2.4. Effect of GGE03 on Serum Leptin and Adiponectin Levels in HFD-Induced Obese Mice

As shown in Table 2, the HFG exhibited higher serum leptin levels and lower serum adiponectin levels compared to the CG. Administration of GGE03 significantly decreased serum leptin levels. However, there was no significant difference in serum adiponectin levels between the HFG and any of the three GGE03-treated groups.

2.5. Molecular Effects of GGE03 on Adipogenesis and Lipid Metabolism Gene Expression in HFD-Induced Obesity

As shown in Figure 3, to explore the anti-obesity effect of GGE03 at the molecular level, we analyzed the expression levels of CCAAT/enhancer binding protein-α (C/ebp-α), peroxisome proliferator-activated receptor-γ (Ppar-γ), and sterol regulatory element binding protein-1c (Srebp-1c) in epididymal adipose tissue. The HFG demonstrated a significant increase in the hepatic mRNA expression of C/ebp-α, Ppar-γ, and Srebp-1c compared to the CG. In particular, Srebp-1c expression was markedly upregulated in the HFD group, while GGE03 administration at 200 mg/kg decreased Srebp-1c mRNA levels by 47.2% relative to HFD-fed mice (p < 0.05). Expression levels of all three markers were downregulated in a dose-dependent manner across all GGE03-treated groups.

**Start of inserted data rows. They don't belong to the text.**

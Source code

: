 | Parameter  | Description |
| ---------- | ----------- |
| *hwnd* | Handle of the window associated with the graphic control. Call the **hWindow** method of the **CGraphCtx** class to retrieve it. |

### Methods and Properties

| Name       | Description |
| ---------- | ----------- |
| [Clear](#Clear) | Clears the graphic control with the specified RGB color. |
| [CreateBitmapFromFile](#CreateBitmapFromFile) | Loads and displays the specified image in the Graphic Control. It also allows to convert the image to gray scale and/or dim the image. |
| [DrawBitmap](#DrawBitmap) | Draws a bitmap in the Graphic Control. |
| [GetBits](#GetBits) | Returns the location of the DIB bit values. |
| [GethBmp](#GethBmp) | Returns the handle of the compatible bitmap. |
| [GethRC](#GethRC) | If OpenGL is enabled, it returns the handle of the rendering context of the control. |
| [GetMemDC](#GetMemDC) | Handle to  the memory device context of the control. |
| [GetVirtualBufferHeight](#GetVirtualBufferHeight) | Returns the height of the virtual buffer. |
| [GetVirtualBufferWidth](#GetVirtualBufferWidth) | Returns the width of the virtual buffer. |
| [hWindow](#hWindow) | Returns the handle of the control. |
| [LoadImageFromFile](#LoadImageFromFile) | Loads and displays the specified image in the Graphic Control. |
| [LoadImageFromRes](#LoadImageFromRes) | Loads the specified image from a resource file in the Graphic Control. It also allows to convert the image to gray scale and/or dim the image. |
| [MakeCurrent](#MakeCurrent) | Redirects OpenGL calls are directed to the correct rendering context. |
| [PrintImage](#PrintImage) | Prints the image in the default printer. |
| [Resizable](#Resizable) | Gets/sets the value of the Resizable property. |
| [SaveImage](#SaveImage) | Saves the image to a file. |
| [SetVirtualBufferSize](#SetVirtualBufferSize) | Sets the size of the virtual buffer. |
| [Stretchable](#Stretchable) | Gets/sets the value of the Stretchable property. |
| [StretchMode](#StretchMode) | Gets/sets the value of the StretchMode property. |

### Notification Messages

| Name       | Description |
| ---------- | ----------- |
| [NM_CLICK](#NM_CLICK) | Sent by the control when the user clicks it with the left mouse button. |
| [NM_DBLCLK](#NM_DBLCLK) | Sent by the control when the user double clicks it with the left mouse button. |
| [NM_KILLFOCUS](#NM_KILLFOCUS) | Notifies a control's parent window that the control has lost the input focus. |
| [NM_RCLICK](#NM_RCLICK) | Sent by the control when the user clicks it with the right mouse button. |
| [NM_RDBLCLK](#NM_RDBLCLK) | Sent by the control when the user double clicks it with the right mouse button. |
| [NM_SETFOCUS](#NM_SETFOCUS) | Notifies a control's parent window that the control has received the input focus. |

As shown in Figure 4, we assessed the mRNA expression of genes involved in fatty acid biosynthesis, including acetyl-CoA carboxylase 1 (Acc1), ATP-citrate lyase (Acl), fatty acid synthase (Fas), and adipocyte protein 2 (ap2). Expression levels of these genes were significantly higher in the HFG than in the CG. In the GGE03-treated groups, Acc1 and Acl mRNA expression levels were significantly reduced in the H+G200 compared to the HFG group, while FAS mRNA expression was significantly reduced in both the H+G100 and H+G200. Additionally, ap2 mRNA expression was significantly reduced in all GGE03-treated groups compared to the HFG. For carnitine palmitoyltransferase-1 (Cpt-1), a gene involved in fatty acid oxidation, the HFG showed significantly lower mRNA expression compared to the CG. In contrast, all GGE03-treated groups exhibited an upward trend in Cpt-1 expression compared to the HFG, with the increase reaching statistical significance in the H+G200. Notably, GGE03 treatment at 200 mg/kg significantly increased hepatic Cpt-1 expression by 63.4% compared to the HFG (p < 0.05), suggesting enhanced fatty acid oxidation.

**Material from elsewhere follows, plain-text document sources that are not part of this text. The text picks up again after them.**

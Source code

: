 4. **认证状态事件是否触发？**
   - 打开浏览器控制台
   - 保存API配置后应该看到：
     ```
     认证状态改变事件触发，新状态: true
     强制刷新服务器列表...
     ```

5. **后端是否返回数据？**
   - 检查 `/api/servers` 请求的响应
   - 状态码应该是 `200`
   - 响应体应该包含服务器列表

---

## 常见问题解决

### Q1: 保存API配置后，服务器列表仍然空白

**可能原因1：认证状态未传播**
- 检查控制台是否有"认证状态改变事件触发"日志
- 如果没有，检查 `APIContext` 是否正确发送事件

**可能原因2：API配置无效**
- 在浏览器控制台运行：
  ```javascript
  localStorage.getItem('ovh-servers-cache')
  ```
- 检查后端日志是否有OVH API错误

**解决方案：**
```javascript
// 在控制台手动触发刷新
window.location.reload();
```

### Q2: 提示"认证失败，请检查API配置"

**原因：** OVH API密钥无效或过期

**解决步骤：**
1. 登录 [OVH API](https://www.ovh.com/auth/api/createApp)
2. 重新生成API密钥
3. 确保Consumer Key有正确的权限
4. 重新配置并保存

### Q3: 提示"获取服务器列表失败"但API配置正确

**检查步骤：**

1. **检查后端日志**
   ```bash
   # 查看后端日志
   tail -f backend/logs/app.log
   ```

2.6. Effect of GGE03 on AMPK Phosphorylation in HFD-Induced Obese Mice

As shown in Figure 5, there was no significant difference in AMPK protein expression between the HFG and CG, nor was AMPK expression affected by GGE03 administration in comparison to the HFG. However, AMPK phosphorylation (p-AMPK) was significantly reduced in the HFG compared to the CG, while administration of GGE03 at doses of 100 and 200 mg/kg BW increased p-AMPK levels compared to the HFG. Consequently, the p-AMPK/AMPK ratio, which was decreased by HFD treatment, compared to the CG, showed a significant increase in the H+G100 and H+G200.

3. Discussion

This study evaluated the anti-obesity effects of a standardized steamed ginger extract (GGE03), containing 1.15 mg/g of 1-dehydro-6-gingerdione, in a high-fat diet (HFD)-induced obese mouse model, focusing on body weight, adiposity, metabolic markers, and molecular pathways. While the anti-obesity effects of steamed ginger have been previously documented, including in a clinical trial by Park et al. [12], the molecular mechanisms underlying its metabolic benefits remain underexplored. The findings confirmed our hypothesis that GGE03 supplementation reduces body weight, fat mass, and serum markers of metabolic dysregulation while upregulating fatty acid oxidation pathways and AMPK phosphorylation in a dose-dependent manner. GGE03 administration resulted in significant reductions in body weight, fat mass, and weight gain efficiency compared to the HFD group. Furthermore, GGE03 improved serum metabolic markers, including glucose, triglycerides, total cholesterol, and insulin levels, while also reducing insulin resistance. At the molecular level, GGE03 downregulated key adipogenic and lipogenic genes (C/ebp-α, Ppar-γ, and Srebp-1c) and upregulated the fatty acid oxidation gene Cpt-1, particularly at higher doses. Our findings demonstrate that GGE03 exerts its effects primarily through AMPK activation, fatty acid oxidation enhancement, and suppression of lipogenesis-related pathways, rather than merely promoting weight reduction.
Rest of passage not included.